La source de cette histoire fascinante provient d’un roi celte nommé Vortigern, qui, en quête d’un emplacement pour construire son château, découvrit ce qu’il croyait être l’endroit idéal. Un jeune garçon, parfois identifié à Merlin, l’avertit que s’il choisissait cet endroit, il réveillerait deux dragons endormis dans un lac souterrain. Ignorant cet avertissement, Vortigern construisit tout de même, provoquant le réveil des dragons qui s’affrontèrent. Le dragon rouge sortit victorieux, symbolisant plusieurs choses, dont l’arrivée imminente du roi Arthur et le triomphe du peuple gallois en bataille.
Ainsi, le dragon rouge est devenu un symbole de la nation galloise. À noter, il existe réellement un lac souterrain près de ce lieu mythique, renforçant l’aura mystique de cette légende.
L’unicorne de l’Écosse
Parmi les Bêtes de la Reine, l’unicorne est peut-être la plus étrange, représentant l’Écosse. Cet animal mythique est effectivement le symbole national de l’Écosse, mais il ne s’agit pas de la version étincelante souvent popularisée dans la culture. Selon le National Trust for Scotland, bien que l’unicorne symbolise l’innocence et la pureté depuis les contes de la mythologie ancienne, sa représentation est bien plus riche. L’unicorne est réputé pour sa nature indomptable ; il est « farouchement indépendant et réputé pour être difficile à capturer ou à dominer », ce qui résonne profondément avec l’esprit des Écossais.
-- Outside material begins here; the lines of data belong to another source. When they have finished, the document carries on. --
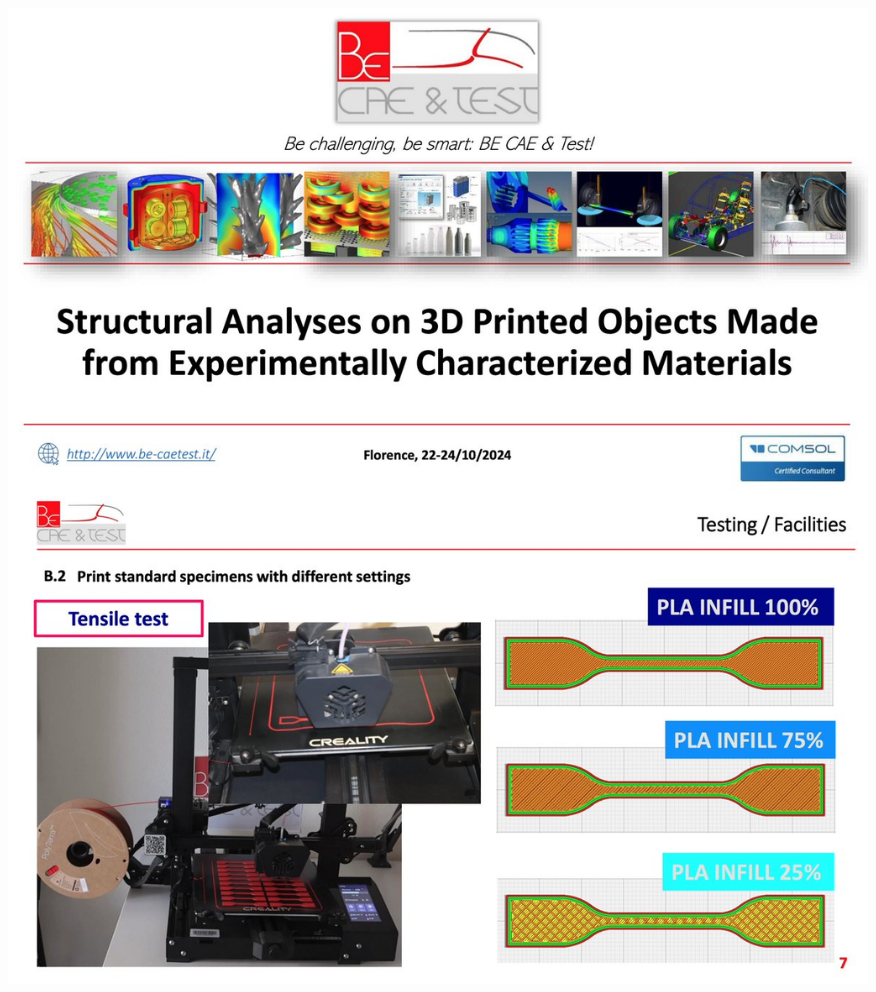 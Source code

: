    ![20250830_053032_0.jpg](/assets/images/2025/20240711_20250831/20250830_053032_0.jpg)
   ![20250830_053032_1.jpg](/assets/images/2025/20240711_20250831/20250830_053032_1.jpg)
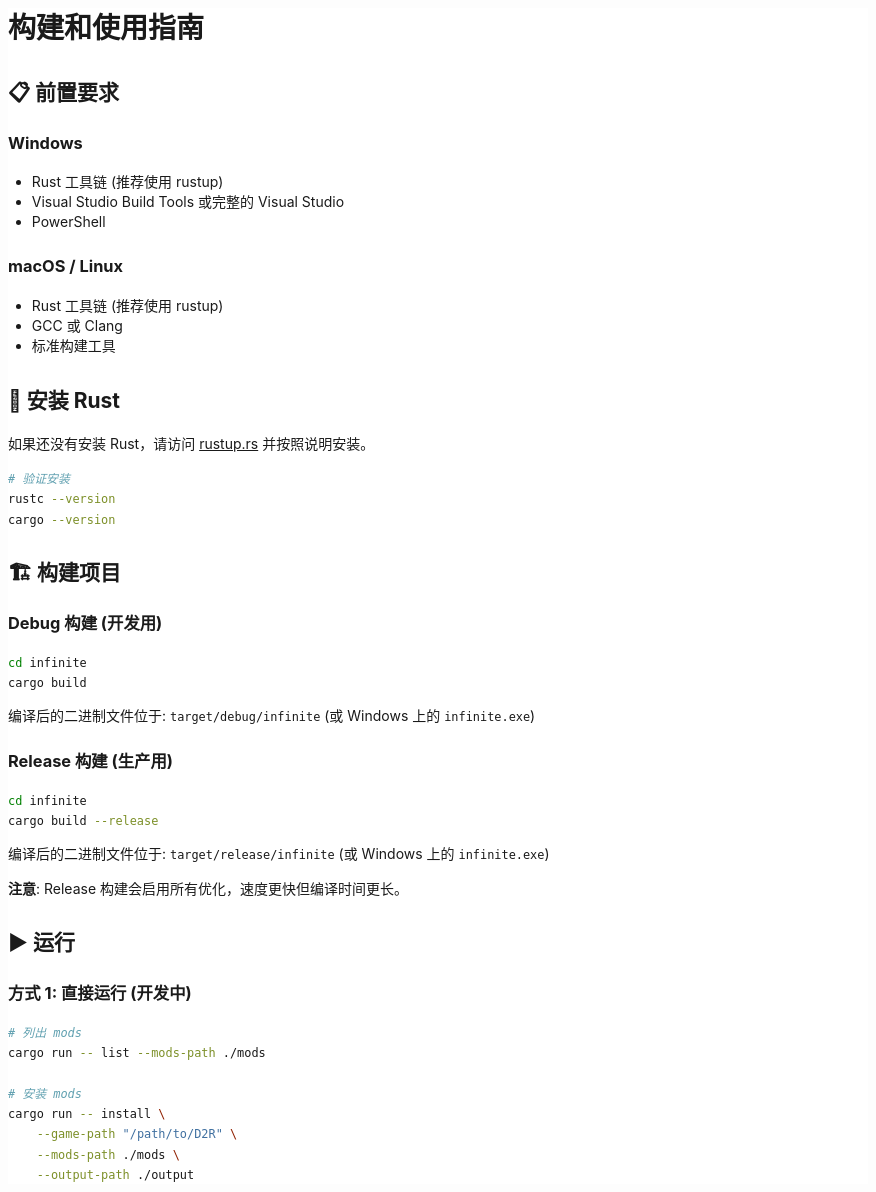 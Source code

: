 # 构建和使用指南

## 📋 前置要求

### Windows
- Rust 工具链 (推荐使用 rustup)
- Visual Studio Build Tools 或完整的 Visual Studio
- PowerShell

### macOS / Linux
- Rust 工具链 (推荐使用 rustup)
- GCC 或 Clang
- 标准构建工具

## 🔧 安装 Rust

如果还没有安装 Rust，请访问 [rustup.rs](https://rustup.rs/) 并按照说明安装。

```bash
# 验证安装
rustc --version
cargo --version
```

## 🏗️ 构建项目

### Debug 构建 (开发用)
```bash
cd infinite
cargo build
```

编译后的二进制文件位于: `target/debug/infinite` (或 Windows 上的 `infinite.exe`)

### Release 构建 (生产用)
```bash
cd infinite
cargo build --release
```

编译后的二进制文件位于: `target/release/infinite` (或 Windows 上的 `infinite.exe`)

**注意**: Release 构建会启用所有优化，速度更快但编译时间更长。

## ▶️ 运行

### 方式 1: 直接运行 (开发中)
```bash
# 列出 mods
cargo run -- list --mods-path ./mods

# 安装 mods
cargo run -- install \
    --game-path "/path/to/D2R" \
    --mods-path ./mods \
    --output-path ./output
```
Depuis le milieu du XVIe siècle, l’unicorne est associé à l’Écosse. Un fait fascinant à noter : à l’origine, les armoiries écossaises arboraient deux unicornes, et ce n’est qu’avec le roi d’Écosse Jacques VI – qui devint également Jacques Ier d’Angleterre – qu’un des unicornes fut remplacé par le lion anglais. Cette transformation évoque une étrange prémonition mythologique : selon la tradition populaire, l’unicorne et le lion sont des ennemis acharnés, chacun revendiquant le titre de roi des bêtes.
Le cheval blanc de Hanovre
Le cheval blanc de la reine fait référence à une époque de changements profonds. À la mort de la reine Anne en 1714, c’est la fin de la dynastie des Stuart qui est marquée. C’est à ce moment-là que le roi George Ier accède au trône, apportant avec lui le cheval blanc de Hanovre.
Ce cheval, emblème de ses armoiries royales, est devenu un symbole important de l’acceptation de la nouvelle monarchie par le Royaume-Uni. On comprend mieux la présence de nombreux pubs appelés « The White Horse » datant de l’époque de George Ier. Le cheval a également été choisi comme symbole de l’Ordre du Bain et de l’Ordre guelfe hanovrien, et il ornait également les uniformes militaires de l’époque.
Cette importance ne vient pas de nulle part. Les chevaux blancs sont présents dans de nombreuses mythologies anciennes, symbolisant la sagesse, l’intelligence, l’esprit et la vitesse. Ils apparaissent dans les légendes des dieux celtiques, avec des personnages comme la galloise Rhiannon, connue pour chevaucher un cheval blanc d’Outre-monde. Adopté comme symbole héraldique pour la première fois en 1361, les chevaux blancs étaient déjà considérés comme des animaux sacrés depuis près de 2 000 ans.